» SUPPLIED MATERIAL
[Start of Attachment]

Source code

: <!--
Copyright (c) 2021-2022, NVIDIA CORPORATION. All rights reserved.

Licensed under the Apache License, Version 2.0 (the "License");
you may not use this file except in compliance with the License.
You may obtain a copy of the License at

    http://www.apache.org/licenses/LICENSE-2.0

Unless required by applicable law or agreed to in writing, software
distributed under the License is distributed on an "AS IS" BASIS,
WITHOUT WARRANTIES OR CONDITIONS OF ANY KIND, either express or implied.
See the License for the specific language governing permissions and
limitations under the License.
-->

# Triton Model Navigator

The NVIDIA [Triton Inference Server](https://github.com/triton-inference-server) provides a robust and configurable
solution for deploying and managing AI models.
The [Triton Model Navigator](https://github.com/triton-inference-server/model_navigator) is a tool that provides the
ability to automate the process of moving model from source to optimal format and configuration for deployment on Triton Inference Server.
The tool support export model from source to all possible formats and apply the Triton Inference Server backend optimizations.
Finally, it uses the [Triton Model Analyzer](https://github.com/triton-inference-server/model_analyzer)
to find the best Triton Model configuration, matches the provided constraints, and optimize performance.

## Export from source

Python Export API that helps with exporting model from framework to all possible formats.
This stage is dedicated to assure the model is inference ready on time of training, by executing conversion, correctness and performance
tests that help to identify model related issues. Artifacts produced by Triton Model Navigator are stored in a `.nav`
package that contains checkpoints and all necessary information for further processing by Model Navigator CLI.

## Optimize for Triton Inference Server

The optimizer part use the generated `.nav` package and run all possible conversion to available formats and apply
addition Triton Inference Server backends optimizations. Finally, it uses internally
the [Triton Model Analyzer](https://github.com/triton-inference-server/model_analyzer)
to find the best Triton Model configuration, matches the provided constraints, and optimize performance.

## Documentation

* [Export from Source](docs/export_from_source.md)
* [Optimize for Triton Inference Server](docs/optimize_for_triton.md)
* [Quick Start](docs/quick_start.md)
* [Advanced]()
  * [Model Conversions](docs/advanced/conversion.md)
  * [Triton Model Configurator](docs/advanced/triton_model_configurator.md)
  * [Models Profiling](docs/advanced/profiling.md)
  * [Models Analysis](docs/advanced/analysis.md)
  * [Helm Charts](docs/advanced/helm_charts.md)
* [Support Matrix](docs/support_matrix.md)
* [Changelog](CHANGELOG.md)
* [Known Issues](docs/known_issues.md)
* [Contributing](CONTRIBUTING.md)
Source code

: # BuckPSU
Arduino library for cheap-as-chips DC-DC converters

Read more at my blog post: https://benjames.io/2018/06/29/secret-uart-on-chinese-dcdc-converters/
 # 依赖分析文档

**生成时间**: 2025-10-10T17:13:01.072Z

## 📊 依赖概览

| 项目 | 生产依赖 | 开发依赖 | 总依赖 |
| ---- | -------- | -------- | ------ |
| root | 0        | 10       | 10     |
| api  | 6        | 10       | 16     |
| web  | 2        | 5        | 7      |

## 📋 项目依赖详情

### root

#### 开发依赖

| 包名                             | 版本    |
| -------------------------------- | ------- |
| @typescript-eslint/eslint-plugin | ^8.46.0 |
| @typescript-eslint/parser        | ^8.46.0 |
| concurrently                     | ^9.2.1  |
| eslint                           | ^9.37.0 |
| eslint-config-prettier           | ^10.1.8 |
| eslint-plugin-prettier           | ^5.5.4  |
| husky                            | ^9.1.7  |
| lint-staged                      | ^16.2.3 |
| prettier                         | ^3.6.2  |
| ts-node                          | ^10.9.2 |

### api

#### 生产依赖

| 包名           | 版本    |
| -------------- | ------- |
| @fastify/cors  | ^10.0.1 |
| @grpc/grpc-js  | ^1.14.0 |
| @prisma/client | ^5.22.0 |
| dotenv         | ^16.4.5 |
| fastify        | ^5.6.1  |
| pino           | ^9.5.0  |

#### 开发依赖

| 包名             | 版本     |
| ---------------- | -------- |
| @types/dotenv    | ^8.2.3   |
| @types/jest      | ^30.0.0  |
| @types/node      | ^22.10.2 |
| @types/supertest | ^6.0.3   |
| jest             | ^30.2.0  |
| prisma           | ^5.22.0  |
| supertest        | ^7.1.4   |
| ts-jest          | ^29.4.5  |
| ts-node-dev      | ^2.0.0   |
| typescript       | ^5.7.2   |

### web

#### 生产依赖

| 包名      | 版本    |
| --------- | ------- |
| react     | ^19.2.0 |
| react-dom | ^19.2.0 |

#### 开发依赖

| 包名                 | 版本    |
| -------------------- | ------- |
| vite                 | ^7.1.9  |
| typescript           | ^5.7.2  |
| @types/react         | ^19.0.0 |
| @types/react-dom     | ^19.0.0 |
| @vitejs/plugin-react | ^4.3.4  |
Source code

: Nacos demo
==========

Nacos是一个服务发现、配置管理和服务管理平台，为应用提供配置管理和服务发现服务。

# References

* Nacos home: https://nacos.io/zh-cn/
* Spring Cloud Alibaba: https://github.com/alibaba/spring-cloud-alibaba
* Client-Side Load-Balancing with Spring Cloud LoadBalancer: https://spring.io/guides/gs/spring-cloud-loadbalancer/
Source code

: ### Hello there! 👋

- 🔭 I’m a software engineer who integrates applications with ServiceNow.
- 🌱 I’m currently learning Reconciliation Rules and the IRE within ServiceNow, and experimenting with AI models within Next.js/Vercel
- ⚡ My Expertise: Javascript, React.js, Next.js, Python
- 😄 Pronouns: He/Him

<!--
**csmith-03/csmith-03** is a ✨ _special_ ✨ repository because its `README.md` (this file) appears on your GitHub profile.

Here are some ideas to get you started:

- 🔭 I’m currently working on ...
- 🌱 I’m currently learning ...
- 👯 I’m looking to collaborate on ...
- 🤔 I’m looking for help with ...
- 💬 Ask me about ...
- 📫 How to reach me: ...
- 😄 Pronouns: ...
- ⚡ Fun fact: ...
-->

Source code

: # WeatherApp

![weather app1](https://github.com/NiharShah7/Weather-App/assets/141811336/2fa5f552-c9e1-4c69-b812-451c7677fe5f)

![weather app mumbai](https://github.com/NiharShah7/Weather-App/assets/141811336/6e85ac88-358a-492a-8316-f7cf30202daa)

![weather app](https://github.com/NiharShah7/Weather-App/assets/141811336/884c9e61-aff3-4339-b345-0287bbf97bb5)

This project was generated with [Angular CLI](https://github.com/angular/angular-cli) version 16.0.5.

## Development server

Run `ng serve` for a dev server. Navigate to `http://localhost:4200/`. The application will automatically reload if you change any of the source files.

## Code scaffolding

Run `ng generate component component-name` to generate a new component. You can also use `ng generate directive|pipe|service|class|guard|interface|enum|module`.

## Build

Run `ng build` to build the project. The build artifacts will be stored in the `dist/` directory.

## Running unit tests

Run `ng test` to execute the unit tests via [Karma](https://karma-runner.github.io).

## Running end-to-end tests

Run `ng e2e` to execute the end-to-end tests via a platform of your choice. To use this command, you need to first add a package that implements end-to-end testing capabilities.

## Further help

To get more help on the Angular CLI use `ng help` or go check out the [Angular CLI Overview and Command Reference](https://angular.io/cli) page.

[End of Attachment]

» PROMPT
Return the lines of the records that include the string "Spring".

» RESPONSE
* Spring Cloud Alibaba: https://github.com/alibaba/spring-cloud-alibaba
* Client-Side Load-Balancing with Spring Cloud LoadBalancer: https://spring.io/guides/gs/spring-cloud-loadbalancer/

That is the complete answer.